BEGIN

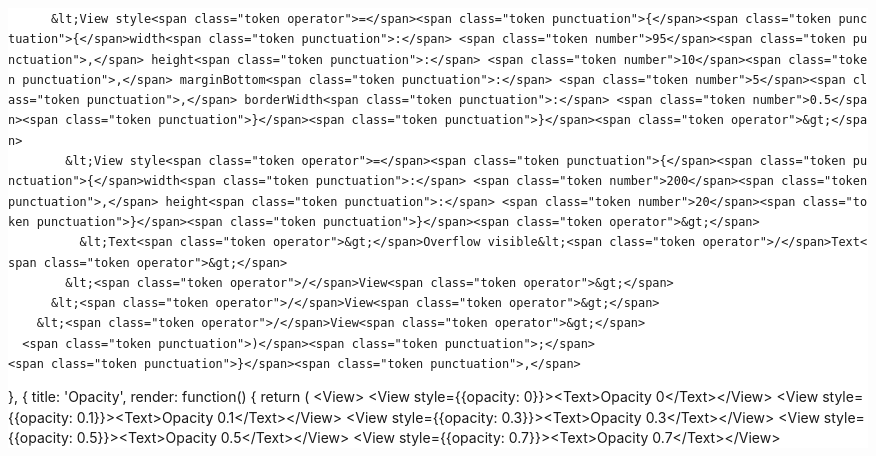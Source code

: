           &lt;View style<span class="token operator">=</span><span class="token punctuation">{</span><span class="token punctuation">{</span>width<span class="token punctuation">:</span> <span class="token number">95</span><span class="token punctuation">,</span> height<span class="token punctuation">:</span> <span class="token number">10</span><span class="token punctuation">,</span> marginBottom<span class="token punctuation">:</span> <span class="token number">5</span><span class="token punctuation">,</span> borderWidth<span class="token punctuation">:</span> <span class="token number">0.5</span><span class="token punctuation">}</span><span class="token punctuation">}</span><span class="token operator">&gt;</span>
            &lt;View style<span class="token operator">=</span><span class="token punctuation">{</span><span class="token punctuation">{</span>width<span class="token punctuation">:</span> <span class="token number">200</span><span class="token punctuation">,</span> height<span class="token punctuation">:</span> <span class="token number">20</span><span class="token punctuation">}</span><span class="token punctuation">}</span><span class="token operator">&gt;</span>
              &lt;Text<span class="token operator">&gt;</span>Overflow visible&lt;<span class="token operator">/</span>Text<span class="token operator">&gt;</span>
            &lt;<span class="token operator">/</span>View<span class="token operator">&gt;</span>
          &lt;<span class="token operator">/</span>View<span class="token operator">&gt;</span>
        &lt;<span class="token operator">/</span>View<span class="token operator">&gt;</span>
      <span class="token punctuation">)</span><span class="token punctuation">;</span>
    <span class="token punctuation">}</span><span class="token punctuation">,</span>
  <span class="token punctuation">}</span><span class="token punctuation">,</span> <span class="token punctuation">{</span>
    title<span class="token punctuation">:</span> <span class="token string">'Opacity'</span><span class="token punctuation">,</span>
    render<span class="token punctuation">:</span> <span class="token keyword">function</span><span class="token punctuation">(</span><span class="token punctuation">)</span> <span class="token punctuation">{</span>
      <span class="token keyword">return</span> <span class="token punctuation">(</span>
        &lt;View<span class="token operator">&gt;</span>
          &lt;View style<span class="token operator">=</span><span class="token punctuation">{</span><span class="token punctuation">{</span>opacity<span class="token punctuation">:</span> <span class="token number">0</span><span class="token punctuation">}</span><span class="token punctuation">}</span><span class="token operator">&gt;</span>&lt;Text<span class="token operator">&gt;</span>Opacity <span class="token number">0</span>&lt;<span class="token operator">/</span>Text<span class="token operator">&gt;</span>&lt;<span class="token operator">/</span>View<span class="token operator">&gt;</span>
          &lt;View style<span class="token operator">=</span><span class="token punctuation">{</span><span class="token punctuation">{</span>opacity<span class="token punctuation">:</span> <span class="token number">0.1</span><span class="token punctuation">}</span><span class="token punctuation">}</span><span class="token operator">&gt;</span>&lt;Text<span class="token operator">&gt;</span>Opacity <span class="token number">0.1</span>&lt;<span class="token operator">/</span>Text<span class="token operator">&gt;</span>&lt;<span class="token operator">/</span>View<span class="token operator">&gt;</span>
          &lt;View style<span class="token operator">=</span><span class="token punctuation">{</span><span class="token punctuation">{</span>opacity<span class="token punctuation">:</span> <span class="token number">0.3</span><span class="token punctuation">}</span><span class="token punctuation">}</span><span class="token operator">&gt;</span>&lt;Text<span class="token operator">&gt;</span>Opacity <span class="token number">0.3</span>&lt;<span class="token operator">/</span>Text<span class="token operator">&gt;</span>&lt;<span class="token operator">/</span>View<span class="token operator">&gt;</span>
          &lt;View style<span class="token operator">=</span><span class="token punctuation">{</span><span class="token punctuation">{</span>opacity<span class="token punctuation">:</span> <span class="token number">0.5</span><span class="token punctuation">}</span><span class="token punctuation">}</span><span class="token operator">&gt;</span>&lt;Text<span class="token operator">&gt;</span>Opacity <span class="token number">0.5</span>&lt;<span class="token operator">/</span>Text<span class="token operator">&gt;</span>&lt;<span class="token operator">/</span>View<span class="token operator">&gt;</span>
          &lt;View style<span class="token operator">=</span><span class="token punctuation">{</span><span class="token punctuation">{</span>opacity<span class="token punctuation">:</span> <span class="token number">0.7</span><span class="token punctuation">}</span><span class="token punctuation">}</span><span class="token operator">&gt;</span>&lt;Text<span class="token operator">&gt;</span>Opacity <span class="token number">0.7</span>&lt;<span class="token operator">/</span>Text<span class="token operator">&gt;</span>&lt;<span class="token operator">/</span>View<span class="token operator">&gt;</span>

END
BEGIN

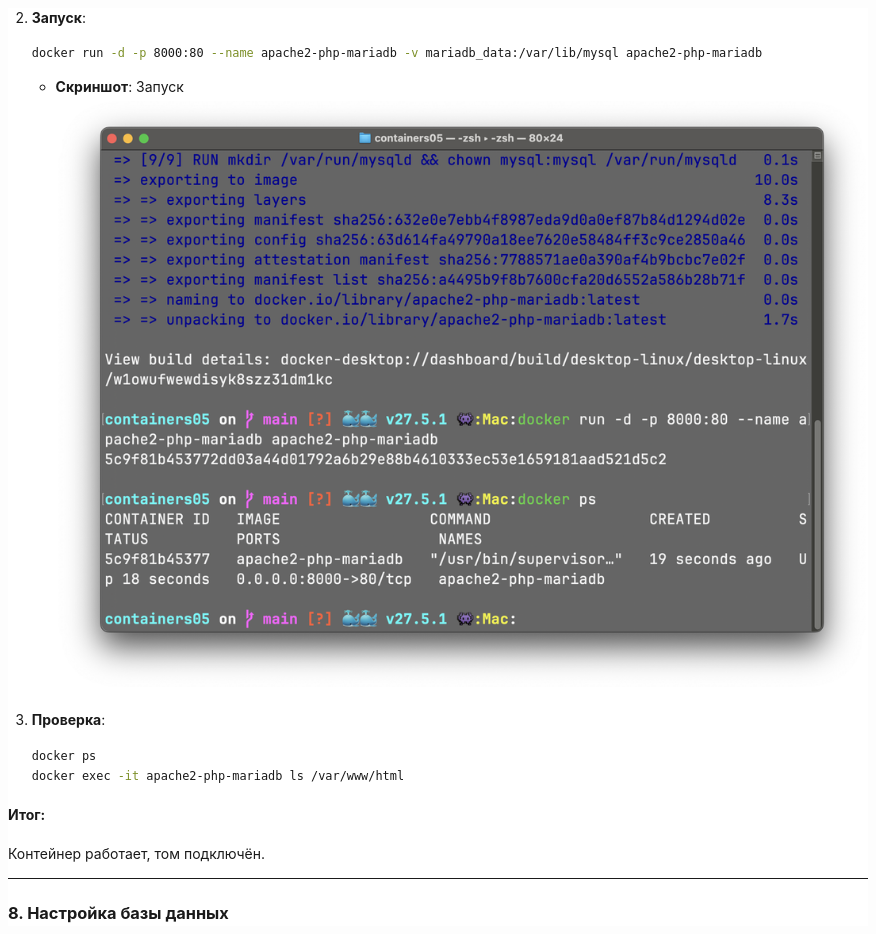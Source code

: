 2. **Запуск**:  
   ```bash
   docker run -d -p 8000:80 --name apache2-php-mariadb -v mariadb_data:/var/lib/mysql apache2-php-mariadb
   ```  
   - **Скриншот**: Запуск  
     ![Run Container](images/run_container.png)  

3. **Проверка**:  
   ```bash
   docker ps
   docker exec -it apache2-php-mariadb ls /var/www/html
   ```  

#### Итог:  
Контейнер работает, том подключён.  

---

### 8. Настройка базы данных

END

◆ Problem to work on
Copy out the lines of the records above in which the string "mariadb" appears.

◆ Task result
   docker run -d -p 8000:80 --name apache2-php-mariadb -v mariadb_data:/var/lib/mysql apache2-php-mariadb
   docker exec -it apache2-php-mariadb ls /var/www/html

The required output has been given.